What this task involves:
Word for word, restate each of the entries below, and drop every picture.

Provided data:
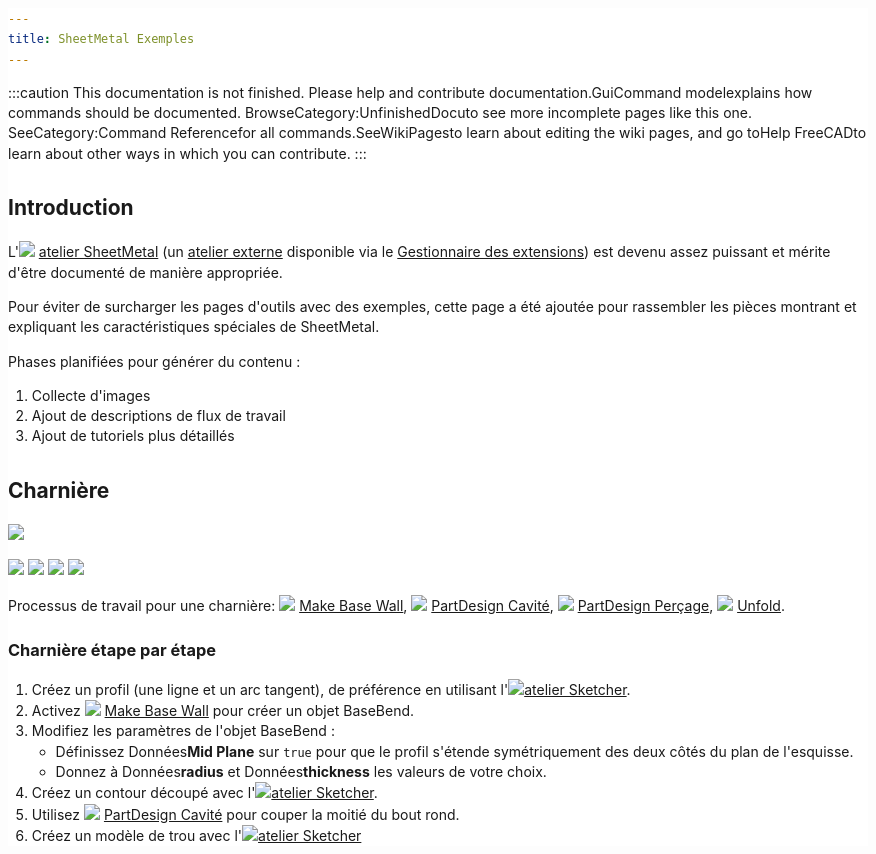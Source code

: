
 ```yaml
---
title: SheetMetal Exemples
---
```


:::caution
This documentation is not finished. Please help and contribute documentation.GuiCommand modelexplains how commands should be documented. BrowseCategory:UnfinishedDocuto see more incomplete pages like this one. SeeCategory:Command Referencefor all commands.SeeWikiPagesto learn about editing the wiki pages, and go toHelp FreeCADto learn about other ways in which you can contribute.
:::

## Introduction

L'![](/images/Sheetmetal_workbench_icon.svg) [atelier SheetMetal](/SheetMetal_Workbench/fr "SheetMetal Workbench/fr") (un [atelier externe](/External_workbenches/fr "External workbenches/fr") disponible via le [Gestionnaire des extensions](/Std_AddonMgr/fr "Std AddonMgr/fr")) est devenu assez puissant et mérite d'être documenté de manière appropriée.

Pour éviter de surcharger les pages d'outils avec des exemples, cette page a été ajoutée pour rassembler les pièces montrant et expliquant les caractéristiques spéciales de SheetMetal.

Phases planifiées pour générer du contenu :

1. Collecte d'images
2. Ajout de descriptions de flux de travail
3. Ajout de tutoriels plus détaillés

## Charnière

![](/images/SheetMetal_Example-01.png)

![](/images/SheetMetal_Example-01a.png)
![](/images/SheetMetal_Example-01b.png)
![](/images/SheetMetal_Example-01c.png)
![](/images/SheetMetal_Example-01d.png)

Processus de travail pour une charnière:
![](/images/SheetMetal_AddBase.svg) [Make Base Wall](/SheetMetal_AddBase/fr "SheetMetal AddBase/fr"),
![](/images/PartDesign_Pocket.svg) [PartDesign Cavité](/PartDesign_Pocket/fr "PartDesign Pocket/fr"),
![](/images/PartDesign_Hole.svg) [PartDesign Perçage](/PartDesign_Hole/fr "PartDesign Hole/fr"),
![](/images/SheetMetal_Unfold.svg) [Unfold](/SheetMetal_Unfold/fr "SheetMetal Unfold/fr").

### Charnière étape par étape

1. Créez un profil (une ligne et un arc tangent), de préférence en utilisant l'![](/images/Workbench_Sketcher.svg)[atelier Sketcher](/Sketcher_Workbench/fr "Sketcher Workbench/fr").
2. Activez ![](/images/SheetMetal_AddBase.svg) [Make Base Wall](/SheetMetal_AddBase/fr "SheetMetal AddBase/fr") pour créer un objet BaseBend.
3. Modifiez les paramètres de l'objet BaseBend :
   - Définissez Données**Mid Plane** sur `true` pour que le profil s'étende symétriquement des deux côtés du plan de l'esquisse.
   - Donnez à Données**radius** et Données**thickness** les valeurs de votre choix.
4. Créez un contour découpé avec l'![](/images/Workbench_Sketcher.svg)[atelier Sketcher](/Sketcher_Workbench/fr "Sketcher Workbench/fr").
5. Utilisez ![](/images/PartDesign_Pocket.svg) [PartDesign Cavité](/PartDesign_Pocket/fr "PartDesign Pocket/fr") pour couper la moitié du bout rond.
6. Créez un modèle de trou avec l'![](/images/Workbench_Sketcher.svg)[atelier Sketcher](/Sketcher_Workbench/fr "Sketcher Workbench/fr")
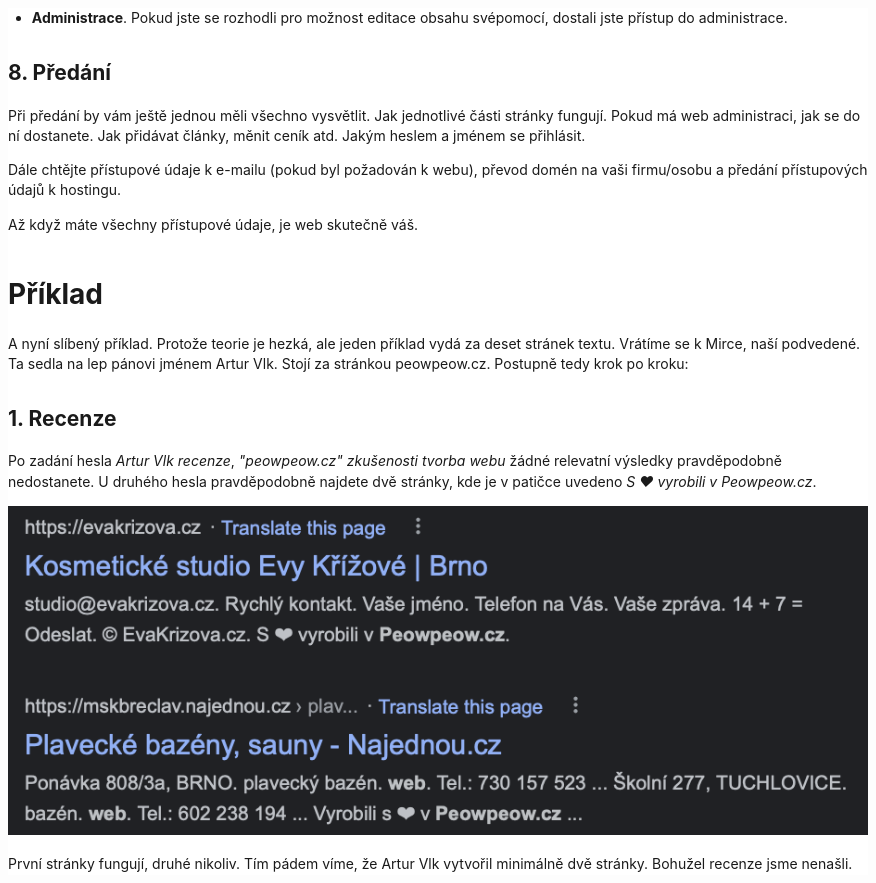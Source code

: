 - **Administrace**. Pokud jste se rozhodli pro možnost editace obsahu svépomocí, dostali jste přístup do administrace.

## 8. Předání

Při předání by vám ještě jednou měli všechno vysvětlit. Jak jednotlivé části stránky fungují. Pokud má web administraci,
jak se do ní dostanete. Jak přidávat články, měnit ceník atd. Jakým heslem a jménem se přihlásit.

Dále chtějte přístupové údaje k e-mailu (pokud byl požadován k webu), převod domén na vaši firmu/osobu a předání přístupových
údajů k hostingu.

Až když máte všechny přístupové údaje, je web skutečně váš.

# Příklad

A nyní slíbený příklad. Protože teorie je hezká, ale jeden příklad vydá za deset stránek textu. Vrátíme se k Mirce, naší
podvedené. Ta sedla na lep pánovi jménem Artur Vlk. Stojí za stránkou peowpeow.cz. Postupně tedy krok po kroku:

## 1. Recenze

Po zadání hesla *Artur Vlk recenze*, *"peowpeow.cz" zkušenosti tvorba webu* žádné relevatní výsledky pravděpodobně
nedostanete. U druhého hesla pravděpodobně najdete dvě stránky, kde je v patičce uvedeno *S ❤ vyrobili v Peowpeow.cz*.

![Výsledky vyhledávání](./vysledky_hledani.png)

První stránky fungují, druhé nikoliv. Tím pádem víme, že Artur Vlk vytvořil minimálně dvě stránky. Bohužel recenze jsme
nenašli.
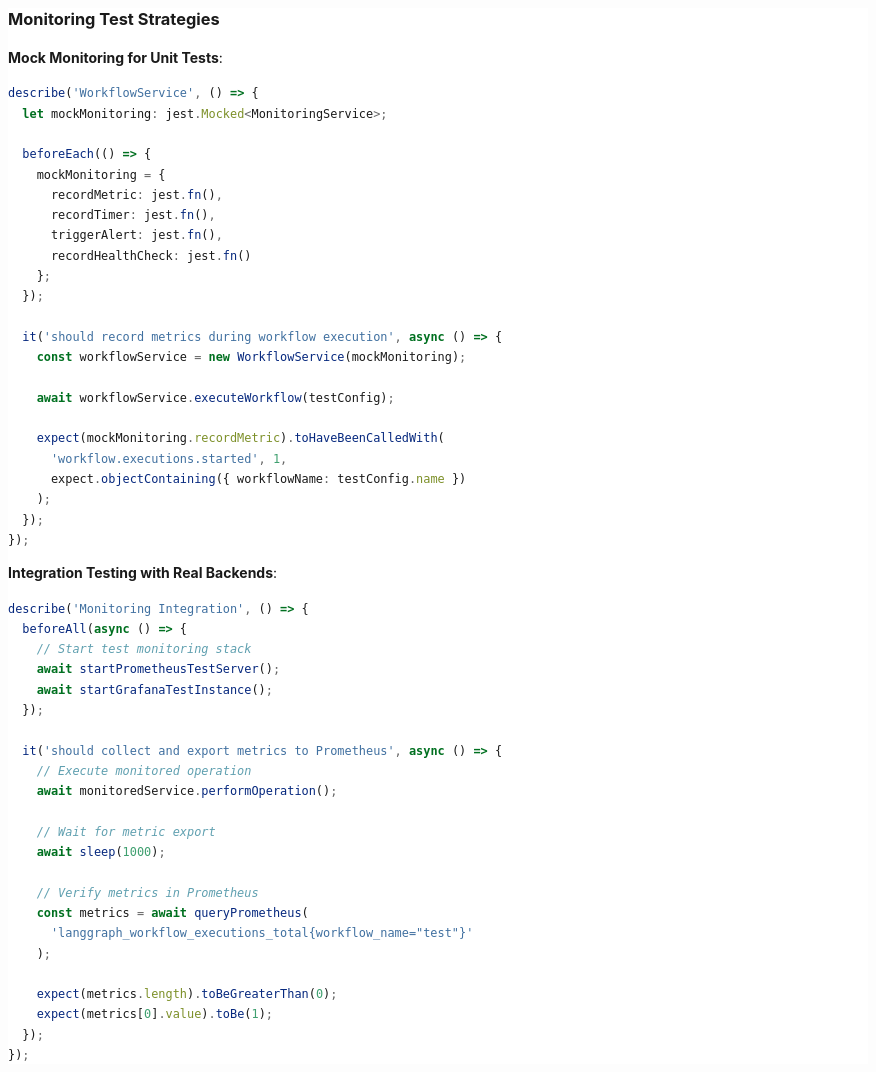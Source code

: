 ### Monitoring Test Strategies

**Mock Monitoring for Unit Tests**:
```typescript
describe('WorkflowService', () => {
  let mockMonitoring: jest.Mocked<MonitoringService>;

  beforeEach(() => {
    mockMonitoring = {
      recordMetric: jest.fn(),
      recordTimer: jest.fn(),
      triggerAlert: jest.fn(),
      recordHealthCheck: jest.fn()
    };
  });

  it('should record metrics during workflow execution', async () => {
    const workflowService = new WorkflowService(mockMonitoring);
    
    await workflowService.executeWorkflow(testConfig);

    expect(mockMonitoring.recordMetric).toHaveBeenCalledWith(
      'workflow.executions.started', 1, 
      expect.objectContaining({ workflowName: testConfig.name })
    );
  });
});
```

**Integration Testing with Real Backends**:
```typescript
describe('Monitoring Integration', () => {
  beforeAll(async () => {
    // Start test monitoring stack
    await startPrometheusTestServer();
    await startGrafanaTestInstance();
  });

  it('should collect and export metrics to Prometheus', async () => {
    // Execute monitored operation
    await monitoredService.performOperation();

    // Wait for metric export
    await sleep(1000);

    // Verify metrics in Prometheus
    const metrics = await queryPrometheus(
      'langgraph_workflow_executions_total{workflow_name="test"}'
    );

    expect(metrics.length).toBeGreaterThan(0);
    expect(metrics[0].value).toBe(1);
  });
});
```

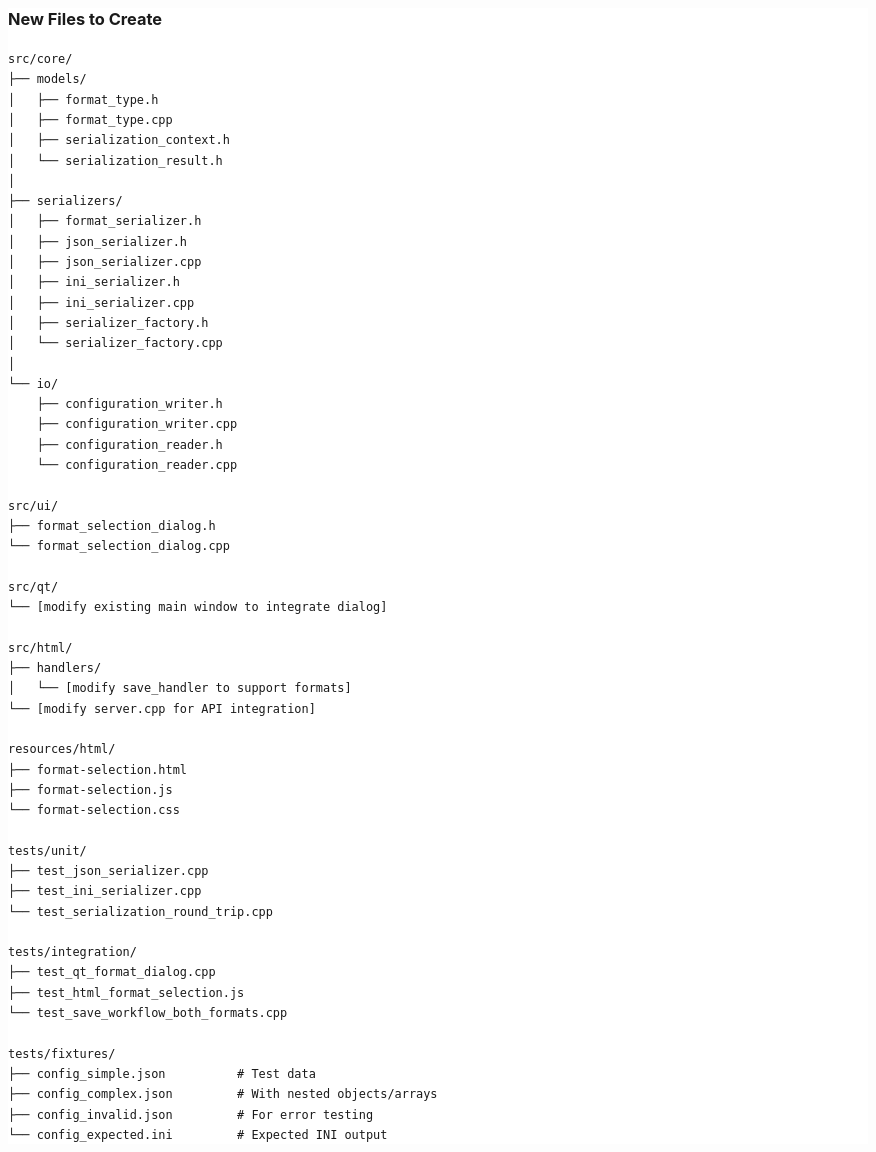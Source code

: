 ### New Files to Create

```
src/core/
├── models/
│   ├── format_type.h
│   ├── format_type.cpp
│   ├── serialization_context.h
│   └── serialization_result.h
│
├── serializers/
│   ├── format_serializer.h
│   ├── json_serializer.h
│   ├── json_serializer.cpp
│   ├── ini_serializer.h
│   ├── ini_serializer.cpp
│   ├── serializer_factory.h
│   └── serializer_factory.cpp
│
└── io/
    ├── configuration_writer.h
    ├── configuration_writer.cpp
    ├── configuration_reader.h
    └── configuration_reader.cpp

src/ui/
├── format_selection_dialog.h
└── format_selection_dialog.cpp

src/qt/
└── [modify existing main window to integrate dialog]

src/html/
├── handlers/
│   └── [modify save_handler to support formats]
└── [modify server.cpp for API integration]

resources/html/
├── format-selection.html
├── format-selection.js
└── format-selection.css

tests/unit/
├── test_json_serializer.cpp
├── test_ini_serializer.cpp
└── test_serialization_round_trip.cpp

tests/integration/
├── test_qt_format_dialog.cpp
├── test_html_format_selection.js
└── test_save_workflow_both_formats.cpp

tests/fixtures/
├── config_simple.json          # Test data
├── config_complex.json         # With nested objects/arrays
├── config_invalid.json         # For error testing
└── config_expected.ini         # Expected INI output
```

Solved exercise:
Source code

:
 ```yaml
---
title: SheetMetal Exemples
---
```


:::caution
This documentation is not finished. Please help and contribute documentation.GuiCommand modelexplains how commands should be documented. BrowseCategory:UnfinishedDocuto see more incomplete pages like this one. SeeCategory:Command Referencefor all commands.SeeWikiPagesto learn about editing the wiki pages, and go toHelp FreeCADto learn about other ways in which you can contribute.
:::

## Introduction

L'![](/images/Sheetmetal_workbench_icon.svg) [atelier SheetMetal](/SheetMetal_Workbench/fr "SheetMetal Workbench/fr") (un [atelier externe](/External_workbenches/fr "External workbenches/fr") disponible via le [Gestionnaire des extensions](/Std_AddonMgr/fr "Std AddonMgr/fr")) est devenu assez puissant et mérite d'être documenté de manière appropriée.

Pour éviter de surcharger les pages d'outils avec des exemples, cette page a été ajoutée pour rassembler les pièces montrant et expliquant les caractéristiques spéciales de SheetMetal.

Phases planifiées pour générer du contenu :

1. Collecte d'images
2. Ajout de descriptions de flux de travail
3. Ajout de tutoriels plus détaillés

## Charnière

![](/images/SheetMetal_Example-01.png)

![](/images/SheetMetal_Example-01a.png)
![](/images/SheetMetal_Example-01b.png)
![](/images/SheetMetal_Example-01c.png)
![](/images/SheetMetal_Example-01d.png)

Processus de travail pour une charnière:
![](/images/SheetMetal_AddBase.svg) [Make Base Wall](/SheetMetal_AddBase/fr "SheetMetal AddBase/fr"),
![](/images/PartDesign_Pocket.svg) [PartDesign Cavité](/PartDesign_Pocket/fr "PartDesign Pocket/fr"),
![](/images/PartDesign_Hole.svg) [PartDesign Perçage](/PartDesign_Hole/fr "PartDesign Hole/fr"),
![](/images/SheetMetal_Unfold.svg) [Unfold](/SheetMetal_Unfold/fr "SheetMetal Unfold/fr").

### Charnière étape par étape

1. Créez un profil (une ligne et un arc tangent), de préférence en utilisant l'![](/images/Workbench_Sketcher.svg)[atelier Sketcher](/Sketcher_Workbench/fr "Sketcher Workbench/fr").
2. Activez ![](/images/SheetMetal_AddBase.svg) [Make Base Wall](/SheetMetal_AddBase/fr "SheetMetal AddBase/fr") pour créer un objet BaseBend.
3. Modifiez les paramètres de l'objet BaseBend :
   - Définissez Données**Mid Plane** sur `true` pour que le profil s'étende symétriquement des deux côtés du plan de l'esquisse.
   - Donnez à Données**radius** et Données**thickness** les valeurs de votre choix.
4. Créez un contour découpé avec l'![](/images/Workbench_Sketcher.svg)[atelier Sketcher](/Sketcher_Workbench/fr "Sketcher Workbench/fr").
5. Utilisez ![](/images/PartDesign_Pocket.svg) [PartDesign Cavité](/PartDesign_Pocket/fr "PartDesign Pocket/fr") pour couper la moitié du bout rond.
6. Créez un modèle de trou avec l'![](/images/Workbench_Sketcher.svg)[atelier Sketcher](/Sketcher_Workbench/fr "Sketcher Workbench/fr")
Source code

: - **Administrace**. Pokud jste se rozhodli pro možnost editace obsahu svépomocí, dostali jste přístup do administrace.

## 8. Předání

Při předání by vám ještě jednou měli všechno vysvětlit. Jak jednotlivé části stránky fungují. Pokud má web administraci,
jak se do ní dostanete. Jak přidávat články, měnit ceník atd. Jakým heslem a jménem se přihlásit.

Dále chtějte přístupové údaje k e-mailu (pokud byl požadován k webu), převod domén na vaši firmu/osobu a předání přístupových
údajů k hostingu.

Až když máte všechny přístupové údaje, je web skutečně váš.

# Příklad

A nyní slíbený příklad. Protože teorie je hezká, ale jeden příklad vydá za deset stránek textu. Vrátíme se k Mirce, naší
podvedené. Ta sedla na lep pánovi jménem Artur Vlk. Stojí za stránkou peowpeow.cz. Postupně tedy krok po kroku:

## 1. Recenze

Po zadání hesla *Artur Vlk recenze*, *"peowpeow.cz" zkušenosti tvorba webu* žádné relevatní výsledky pravděpodobně
nedostanete. U druhého hesla pravděpodobně najdete dvě stránky, kde je v patičce uvedeno *S ❤ vyrobili v Peowpeow.cz*.

![Výsledky vyhledávání](./vysledky_hledani.png)

První stránky fungují, druhé nikoliv. Tím pádem víme, že Artur Vlk vytvořil minimálně dvě stránky. Bohužel recenze jsme
nenašli.
Source code

: ### Monitoring Test Strategies

**Mock Monitoring for Unit Tests**:
```typescript
describe('WorkflowService', () => {
  let mockMonitoring: jest.Mocked<MonitoringService>;

  beforeEach(() => {
    mockMonitoring = {
      recordMetric: jest.fn(),
      recordTimer: jest.fn(),
      triggerAlert: jest.fn(),
      recordHealthCheck: jest.fn()
    };
  });

  it('should record metrics during workflow execution', async () => {
    const workflowService = new WorkflowService(mockMonitoring);
    
    await workflowService.executeWorkflow(testConfig);

    expect(mockMonitoring.recordMetric).toHaveBeenCalledWith(
      'workflow.executions.started', 1, 
      expect.objectContaining({ workflowName: testConfig.name })
    );
  });
});
```

**Integration Testing with Real Backends**:
```typescript
describe('Monitoring Integration', () => {
  beforeAll(async () => {
    // Start test monitoring stack
    await startPrometheusTestServer();
    await startGrafanaTestInstance();
  });

  it('should collect and export metrics to Prometheus', async () => {
    // Execute monitored operation
    await monitoredService.performOperation();

    // Wait for metric export
    await sleep(1000);

    // Verify metrics in Prometheus
    const metrics = await queryPrometheus(
      'langgraph_workflow_executions_total{workflow_name="test"}'
    );

    expect(metrics.length).toBeGreaterThan(0);
    expect(metrics[0].value).toBe(1);
  });
});
```

Source code

: ### New Files to Create

```
src/core/
├── models/
│   ├── format_type.h
│   ├── format_type.cpp
│   ├── serialization_context.h
│   └── serialization_result.h
│
├── serializers/
│   ├── format_serializer.h
│   ├── json_serializer.h
│   ├── json_serializer.cpp
│   ├── ini_serializer.h
│   ├── ini_serializer.cpp
│   ├── serializer_factory.h
│   └── serializer_factory.cpp
│
└── io/
    ├── configuration_writer.h
    ├── configuration_writer.cpp
    ├── configuration_reader.h
    └── configuration_reader.cpp

src/ui/
├── format_selection_dialog.h
└── format_selection_dialog.cpp

src/qt/
└── [modify existing main window to integrate dialog]

src/html/
├── handlers/
│   └── [modify save_handler to support formats]
└── [modify server.cpp for API integration]

resources/html/
├── format-selection.html
├── format-selection.js
└── format-selection.css

tests/unit/
├── test_json_serializer.cpp
├── test_ini_serializer.cpp
└── test_serialization_round_trip.cpp

tests/integration/
├── test_qt_format_dialog.cpp
├── test_html_format_selection.js
└── test_save_workflow_both_formats.cpp

tests/fixtures/
├── config_simple.json          # Test data
├── config_complex.json         # With nested objects/arrays
├── config_invalid.json         # For error testing
└── config_expected.ini         # Expected INI output
```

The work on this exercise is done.